[Data extracted from a collection]
..............................

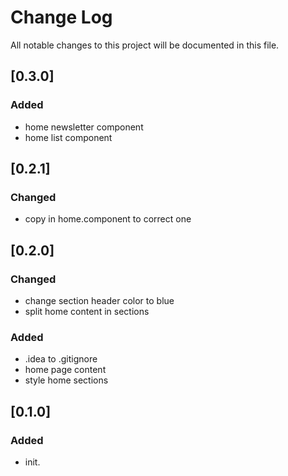 # Change Log
All notable changes to this project will be documented in this file.

## [0.3.0]
### Added
- home newsletter component
- home list component

## [0.2.1]
### Changed
- copy in home.component to correct one

## [0.2.0]
### Changed
- change section header color to blue
- split home content in sections

### Added
- .idea to .gitignore
- home page content
- style home sections

## [0.1.0]
### Added
- init.
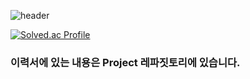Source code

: ![header](https://capsule-render.vercel.app/api?type=slice&color=auto&height=300&section=header&text=Environment%20analyst&fontSize=85)

[![Solved.ac Profile](http://mazassumnida.wtf/api/generate_badge?boj=dawn2503)](https://solved.ac/yoon828990)<br/>

### 이력서에 있는 내용은 Project 레파짓토리에 있습니다.
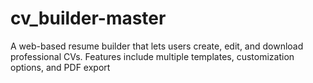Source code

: # cv_builder-master
A web-based resume builder that lets users create, edit, and download professional CVs. Features include multiple templates, customization options, and PDF export
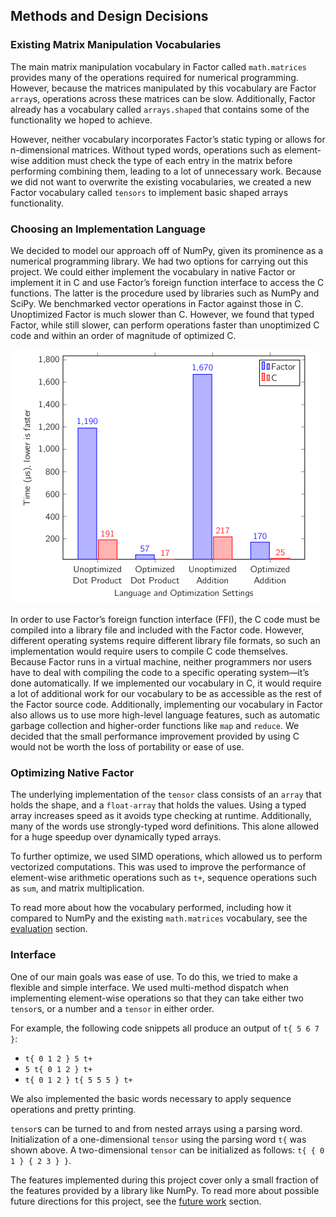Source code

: ## Methods and Design Decisions

### Existing Matrix Manipulation Vocabularies

The main matrix manipulation vocabulary in Factor called `math.matrices` provides many of the operations required for numerical programming. However, because the matrices manipulated by this vocabulary are Factor `array`s, operations across these matrices can be slow. Additionally, Factor already has a vocabulary called `arrays.shaped` that contains some of the functionality we hoped to achieve.

However, neither vocabulary incorporates Factor’s static typing or allows for n-dimensional matrices.  Without typed words, operations such as element-wise addition must check the type of each entry in the matrix before performing combining them, leading to a lot of unnecessary work. Because we did not want to overwrite the existing vocabularies, we created a new Factor vocabulary called `tensors` to implement basic shaped arrays functionality.


### Choosing an Implementation Language

We decided to model our approach off of NumPy, given its prominence as a numerical programming library. We had two options for carrying out this project. We could either implement the vocabulary in native Factor or implement it in C and use Factor’s foreign function interface to access the C functions. The latter is the procedure used by libraries such as NumPy and SciPy. We benchmarked vector operations in Factor against those in C. Unoptimized Factor is much slower than C. However, we found that typed Factor, while still slower, can perform operations faster than unoptimized C code and within an order of magnitude of optimized C.

![Factor vs. C](factor_vs_c.png)

In order to use Factor’s foreign function interface (FFI), the C code must be compiled into a library file and included with the Factor code. However, different operating systems require different library file formats, so such an implementation would require users to compile C code themselves. Because Factor runs in a virtual machine, neither programmers nor users have to deal with compiling the code to a specific operating system—it’s done automatically. If we implemented our vocabulary in C, it would require a lot of additional work for our vocabulary to be as accessible as the rest of the Factor source code. Additionally, implementing our vocabulary in Factor also allows us to use more high-level language features, such as automatic garbage collection and higher-order functions like `map` and `reduce`. We decided that the small performance improvement provided by using C would not be worth the loss of portability or ease of use.

### Optimizing Native Factor

The underlying implementation of the `tensor` class consists of an `array` that holds the shape, and a `float-array` that holds the values. Using a typed array increases speed as it avoids type checking at runtime. Additionally, many of the words use strongly-typed word definitions. This alone allowed for a huge speedup over dynamically typed arrays.

To further optimize, we used SIMD operations, which allowed us to perform vectorized computations. This was used to improve the performance of element-wise arithmetic operations such as `t+`, sequence operations such as `sum`, and matrix multiplication.

To read more about how the vocabulary performed, including how it compared to NumPy and the existing `math.matrices` vocabulary, see the [evaluation](evaluation.md) section.

### Interface

One of our main goals was ease of use. To do this, we tried to make a flexible and simple interface. We used multi-method dispatch when implementing element-wise operations so that they can take either two `tensor`s, or a number and a `tensor` in either order. 

For example, the following code snippets all produce an output of `t{ 5 6 7 }`:
- `t{ 0 1 2 } 5 t+`
- `5 t{ 0 1 2 } t+`
- `t{ 0 1 2 } t{ 5 5 5 } t+`

We also implemented the basic words necessary to apply sequence operations and pretty printing. 

`tensor`s can be turned to and from nested arrays using a parsing word. Initialization of a one-dimensional `tensor` using the parsing word `t{` was shown above. A two-dimensional `tensor` can be initialized as follows: `t{ { 0 1 } { 2 3 } }`.

The features implemented during this project cover only a small fraction of the features provided by a library like NumPy. To read more about possible future directions for this project, see the [future work](future.md) section.
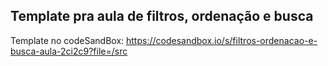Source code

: ## Template pra aula de filtros, ordenação e busca

Template no codeSandBox: https://codesandbox.io/s/filtros-ordenacao-e-busca-aula-2ci2c9?file=/src

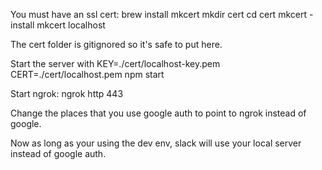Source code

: You must have an ssl cert:
brew install mkcert
mkdir cert
cd cert
mkcert -install
mkcert localhost

The cert folder is gitignored so it's safe to put here.

Start the server with 
KEY=./cert/localhost-key.pem CERT=./cert/localhost.pem npm start

Start ngrok:
ngrok http 443

Change the places that you use google auth to point to ngrok instead of google.

Now as long as your using the dev env, slack will use your local server instead of google auth.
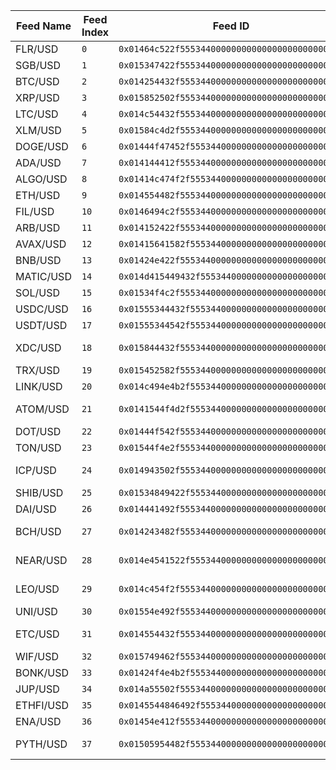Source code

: | **Feed Name** | **Feed Index** | **Feed ID**                                    | **Base Asset**    | **Decimals** | **Category** |
| ------------- | -------------- | ---------------------------------------------- | ----------------- | ------------ | ------------ |
| FLR/USD       | `0`            | `0x01464c522f55534400000000000000000000000000` | Flare             | 7            | Crypto       |
| SGB/USD       | `1`            | `0x015347422f55534400000000000000000000000000` | Songbird          | 8            | Crypto       |
| BTC/USD       | `2`            | `0x014254432f55534400000000000000000000000000` | Bitcoin           | 2            | Crypto       |
| XRP/USD       | `3`            | `0x015852502f55534400000000000000000000000000` | XRP               | 6            | Crypto       |
| LTC/USD       | `4`            | `0x014c54432f55534400000000000000000000000000` | Litecoin          | 5            | Crypto       |
| XLM/USD       | `5`            | `0x01584c4d2f55534400000000000000000000000000` | Stellar           | 6            | Crypto       |
| DOGE/USD      | `6`            | `0x01444f47452f555344000000000000000000000000` | Dogecoin          | 6            | Crypto       |
| ADA/USD       | `7`            | `0x014144412f55534400000000000000000000000000` | Cardano           | 6            | Crypto       |
| ALGO/USD      | `8`            | `0x01414c474f2f555344000000000000000000000000` | Algorand          | 6            | Crypto       |
| ETH/USD       | `9`            | `0x014554482f55534400000000000000000000000000` | Ethereum          | 3            | Crypto       |
| FIL/USD       | `10`           | `0x0146494c2f55534400000000000000000000000000` | Filecoin          | 5            | Crypto       |
| ARB/USD       | `11`           | `0x014152422f55534400000000000000000000000000` | Arbitrum          | 6            | Crypto       |
| AVAX/USD      | `12`           | `0x01415641582f555344000000000000000000000000` | Avalanche         | 5            | Crypto       |
| BNB/USD       | `13`           | `0x01424e422f55534400000000000000000000000000` | BNB               | 4            | Crypto       |
| MATIC/USD     | `14`           | `0x014d415449432f5553440000000000000000000000` | Polygon           | 6            | Crypto       |
| SOL/USD       | `15`           | `0x01534f4c2f55534400000000000000000000000000` | Solana            | 4            | Crypto       |
| USDC/USD      | `16`           | `0x01555344432f555344000000000000000000000000` | USDC              | 5            | Crypto       |
| USDT/USD      | `17`           | `0x01555344542f555344000000000000000000000000` | Tether            | 5            | Crypto       |
| XDC/USD       | `18`           | `0x015844432f55534400000000000000000000000000` | XDC Network       | 7            | Crypto       |
| TRX/USD       | `19`           | `0x015452582f55534400000000000000000000000000` | TRON              | 6            | Crypto       |
| LINK/USD      | `20`           | `0x014c494e4b2f555344000000000000000000000000` | Chainlink         | 5            | Crypto       |
| ATOM/USD      | `21`           | `0x0141544f4d2f555344000000000000000000000000` | Cosmos Hub        | 5            | Crypto       |
| DOT/USD       | `22`           | `0x01444f542f55534400000000000000000000000000` | Polkadot          | 5            | Crypto       |
| TON/USD       | `23`           | `0x01544f4e2f55534400000000000000000000000000` | Toncoin           | 5            | Crypto       |
| ICP/USD       | `24`           | `0x014943502f55534400000000000000000000000000` | Internet Computer | 5            | Crypto       |
| SHIB/USD      | `25`           | `0x01534849422f555344000000000000000000000000` | Shiba Inu         | 10           | Crypto       |
| DAI/USD       | `26`           | `0x014441492f55534400000000000000000000000000` | Dai               | 5            | Crypto       |
| BCH/USD       | `27`           | `0x014243482f55534400000000000000000000000000` | Bitcoin Cash      | 4            | Crypto       |
| NEAR/USD      | `28`           | `0x014e4541522f555344000000000000000000000000` | NEAR Protocol     | 5            | Crypto       |
| LEO/USD       | `29`           | `0x014c454f2f55534400000000000000000000000000` | LEO Token         | 5            | Crypto       |
| UNI/USD       | `30`           | `0x01554e492f55534400000000000000000000000000` | Uniswap           | 5            | Crypto       |
| ETC/USD       | `31`           | `0x014554432f55534400000000000000000000000000` | Ethereum Classic  | 5            | Crypto       |
| WIF/USD       | `32`           | `0x015749462f55534400000000000000000000000000` | dogwifhat         | 5            | Crypto       |
| BONK/USD      | `33`           | `0x01424f4e4b2f555344000000000000000000000000` | Bonk              | 10           | Crypto       |
| JUP/USD       | `34`           | `0x014a55502f55534400000000000000000000000000` | Jupiter           | 5            | Crypto       |
| ETHFI/USD     | `35`           | `0x0145544846492f5553440000000000000000000000` | Ether.fi          | 5            | Crypto       |
| ENA/USD       | `36`           | `0x01454e412f55534400000000000000000000000000` | Ethena            | 6            | Crypto       |
| PYTH/USD      | `37`           | `0x01505954482f555344000000000000000000000000` | Pyth Network      | 6            | Crypto       |
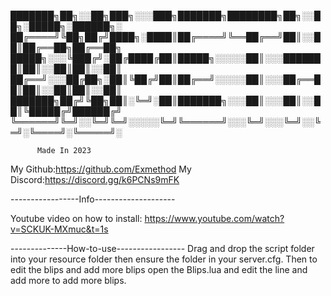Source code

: ███████╗██╗░░██╗███╗░░░███╗███████╗████████╗██╗░░██╗░█████╗░██████╗░ ██╔════╝╚██╗██╔╝████╗░████║██╔════╝╚══██╔══╝██║░░██║██╔══██╗██╔══██╗ █████╗░░░╚███╔╝░██╔████╔██║█████╗░░░░░██║░░░███████║██║░░██║██║░░██║ ██╔══╝░░░██╔██╗░██║╚██╔╝██║██╔══╝░░░░░██║░░░██╔══██║██║░░██║██║░░██║ ███████╗██╔╝╚██╗██║░╚═╝░██║███████╗░░░██║░░░██║░░██║╚█████╔╝██████╔╝ ╚══════╝╚═╝░░╚═╝╚═╝░░░░░╚═╝╚══════╝░░░╚═╝░░░╚═╝░░╚═╝░╚════╝░╚═════╝░

          Made In 2023

My Github:https://github.com/Exmethod
My Discord:https://discord.gg/k6PCNs9mFK

-----------------Info--------------------

Youtube video on how to install: https://www.youtube.com/watch?v=SCKUK-MXmuc&t=1s

--------------How-to-use-----------------
Drag and drop the script folder into your resource folder then ensure the folder in your server.cfg.
Then to edit the blips and add more blips open the Blips.lua and edit the line and add more to add more blips.



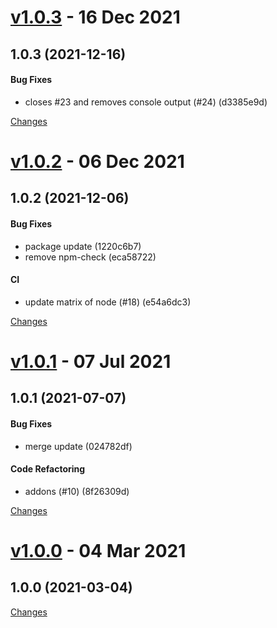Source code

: <a name="v1.0.3"></a>
# [v1.0.3](https://github.com/mabunixda/node-red-contrib-fronius-solar/releases/tag/v1.0.3) - 16 Dec 2021

## 1.0.3 (2021-12-16)

#### Bug Fixes

* closes #23 and removes console output (#24) (d3385e9d)



[Changes][v1.0.3]


<a name="v1.0.2"></a>
# [v1.0.2](https://github.com/mabunixda/node-red-contrib-fronius-solar/releases/tag/v1.0.2) - 06 Dec 2021

## 1.0.2 (2021-12-06)

#### Bug Fixes

* package update (1220c6b7)
* remove npm-check (eca58722)

#### CI

* update matrix of node (#18) (e54a6dc3)



[Changes][v1.0.2]


<a name="v1.0.1"></a>
# [v1.0.1](https://github.com/mabunixda/node-red-contrib-fronius-solar/releases/tag/v1.0.1) - 07 Jul 2021

## 1.0.1 (2021-07-07)

#### Bug Fixes

* merge update (024782df)

#### Code Refactoring

* addons (#10) (8f26309d)



[Changes][v1.0.1]


<a name="v1.0.0"></a>
# [v1.0.0](https://github.com/mabunixda/node-red-contrib-fronius-solar/releases/tag/v1.0.0) - 04 Mar 2021

## 1.0.0 (2021-03-04)



[Changes][v1.0.0]


[v1.0.3]: https://github.com/mabunixda/node-red-contrib-fronius-solar/compare/v1.0.2...v1.0.3
[v1.0.2]: https://github.com/mabunixda/node-red-contrib-fronius-solar/compare/v1.0.1...v1.0.2
[v1.0.1]: https://github.com/mabunixda/node-red-contrib-fronius-solar/compare/v1.0.0...v1.0.1
[v1.0.0]: https://github.com/mabunixda/node-red-contrib-fronius-solar/tree/v1.0.0

 <!-- Generated by https://github.com/rhysd/changelog-from-release -->
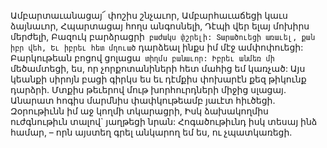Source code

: 
Ամբարտաւանացայ՜ փոշիս շնչաւոր,
Ամբարհաւաճեցի կաւս ձայնաւոր,
Հպարտացայ հողս անգոսնելի,
Դէպի վեր ելայ մոխիրս մերժելի,
Բազուկ բարձրացրի` բաժակս փշրելի:
Տարածուեցի առաւել, քան իբր վեհ,
Եւ իբրեւ հետ մղուած` դարձեալ ինքս իմ մէջ
ամփոփուեցի:
Բարկութեան բոցով ցոլացա` տիղմս բանաւոր:
Իբրեւ անմեռ մի` մեծամտեցի, ես, որ
չորքոտանիների հետ մահից եմ կառչած:
Այս կեանքի սիրոյն բացի գիրկս ես եւ դէմքիս
փոխարէն քեզ թիկունք դարձրի.
Մտքիս թեւերով մութ խորհուրդների միջից
սլացայ.
Անարատ հոգիս մարմնիս փափկութեամբ յաւէտ
հիւծեցի.
Զօրութիւնն իմ աջ կողմի տկարացրի,
Իսկ ձախակողմիս ուժգնութիւն տալով` յաղթեցի
նրան:
Հոգածութիւնդ իսկ տեսայ ինձ համար, – որն
այստեղ գրել անկարող եմ ես, ու չպատկառեցի.

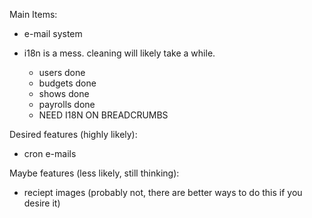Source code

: Main Items:
 * e-mail system

 * i18n is a mess.  cleaning will likely take a while.
   * users done
   * budgets done
   * shows done
   * payrolls done
   * NEED I18N ON BREADCRUMBS

Desired features (highly likely):
 * cron e-mails

Maybe features (less likely, still thinking):
 * reciept images (probably not, there are better ways to do this if you desire it)


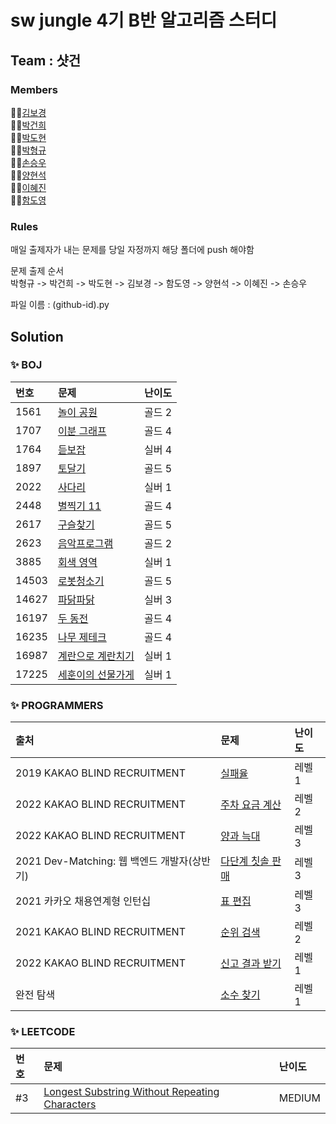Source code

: # sw jungle 4기 B반 알고리즘 스터디 

## Team : 샷건

### Members

👩‍💻[김보경](https://github.com/bong6981) <br/>
👨‍💻[박건희](https://github.com/connieya) <br/>
👨‍💻[박도현](https://github.com/dd0114) <br/>
👨‍💻[박형규](https://github.com/park-hg) <br/>
👨‍💻[손승우](https://github.com/Son0-0) <br/>
👨‍💻[양현석](https://github.com/Piousangel) <br/>
👩‍💻[이혜진](https://github.com/annie1229) <br/>
👨‍💻[함도영](https://github.com/onxmoreplz) <br/>


### Rules 

매일 출제자가 내는 문제를 당일 자정까지 해당 폴더에 push 해야함

문제 출제 순서 <br/>
박형규 -> 박건희 -> 박도현 -> 김보경 -> 함도영 -> 양현석  -> 이혜진 -> 손승우

파일 이름 : (github-id).py


## Solution


### ✨ BOJ

|번호|문제| 난이도 |
|:---|:--- |:----|
|1561|[놀이 공원](https://www.acmicpc.net/problem/1561)| 골드 2 |
|1707|[이분 그래프](https://www.acmicpc.net/problem/1707)| 골드 4 |
|1764|[듣보잡](https://www.acmicpc.net/problem/1764)| 실버 4 |
|1897|[토달기](https://www.acmicpc.net/problem/1897)| 골드 5 |
|2022|[사다리](https://www.acmicpc.net/problem/2022)| 실버 1 |
|2448|[별찍기 11](https://www.acmicpc.net/problem/2448)| 골드 4 |
|2617|[구슬찾기](https://www.acmicpc.net/problem/2617)| 골드 5 |
|2623|[음악프로그램](https://www.acmicpc.net/problem/2623)| 골드 2 |
|3885|[회색 영역](https://www.acmicpc.net/problem/3885)| 실버 1 |
|14503|[로봇청소기](https://www.acmicpc.net/problem/14503)| 골드 5 |
|14627|[파닭파닭](https://www.acmicpc.net/problem/14627)| 실버 3 |
|16197|[두 동전](https://www.acmicpc.net/problem/16197)| 골드 4 |
|16235|[나무 제테크](https://www.acmicpc.net/problem/16235)| 골드 4 |
|16987|[계란으로 계란치기](https://www.acmicpc.net/problem/16987)| 실버 1 |
|17225|[세훈이의 선물가게](https://www.acmicpc.net/problem/17225)| 실버 1 |

### ✨ PROGRAMMERS

|출처|문제| 난이도 |
|:---|:--- |:----|
|2019 KAKAO BLIND RECRUITMENT|[실패율](https://programmers.co.kr/learn/courses/30/lessons/42889)| 레벨 1 |
|2022 KAKAO BLIND RECRUITMENT|[주차 요금 계산](https://programmers.co.kr/learn/courses/30/lessons/92341)| 레벨 2 |
|2022 KAKAO BLIND RECRUITMENT|[양과 늑대](https://programmers.co.kr/learn/courses/30/lessons/92343)| 레벨 3 |
|2021 Dev-Matching: 웹 백엔드 개발자(상반기)|[다단계 칫솔 판매](https://programmers.co.kr/learn/courses/30/lessons/77486)| 레벨 3 |
|2021 카카오 채용연계형 인턴십|[표 편집](https://programmers.co.kr/learn/courses/30/lessons/81303)| 레벨 3 |
|2021 KAKAO BLIND RECRUITMENT|[순위 검색](https://programmers.co.kr/learn/courses/30/lessons/72412)| 레벨 2 |
|2022 KAKAO BLIND RECRUITMENT|[신고 결과 받기](https://programmers.co.kr/learn/courses/30/lessons/92334)| 레벨 1 |
|완전 탐색|[소수 찾기](https://programmers.co.kr/learn/courses/30/lessons/42839)| 레벨 1 |

### ✨ LEETCODE

|번호|문제| 난이도 |
|:---|:--- |:----|
|#3|[Longest Substring Without Repeating Characters](https://leetcode.com/problems/longest-substring-without-repeating-characters/)| MEDIUM |
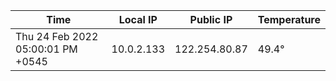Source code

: | Time     | Local IP | Public IP | Temperature |
| ----------- | ----------- | ----------- | ----------- |
| Thu 24 Feb 2022 05:00:01 PM +0545      | 10.0.2.133     | 122.254.80.87  | 49.4° |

..............................

Scan the records above for the word "Without" and return every line where it occurs.

However, neither vocabulary incorporates Factor’s static typing or allows for n-dimensional matrices.  Without typed words, operations such as element-wise addition must check the type of each entry in the matrix before performing combining them, leading to a lot of unnecessary work. Because we did not want to overwrite the existing vocabularies, we created a new Factor vocabulary called `tensors` to implement basic shaped arrays functionality.
|#3|[Longest Substring Without Repeating Characters](https://leetcode.com/problems/longest-substring-without-repeating-characters/)| MEDIUM |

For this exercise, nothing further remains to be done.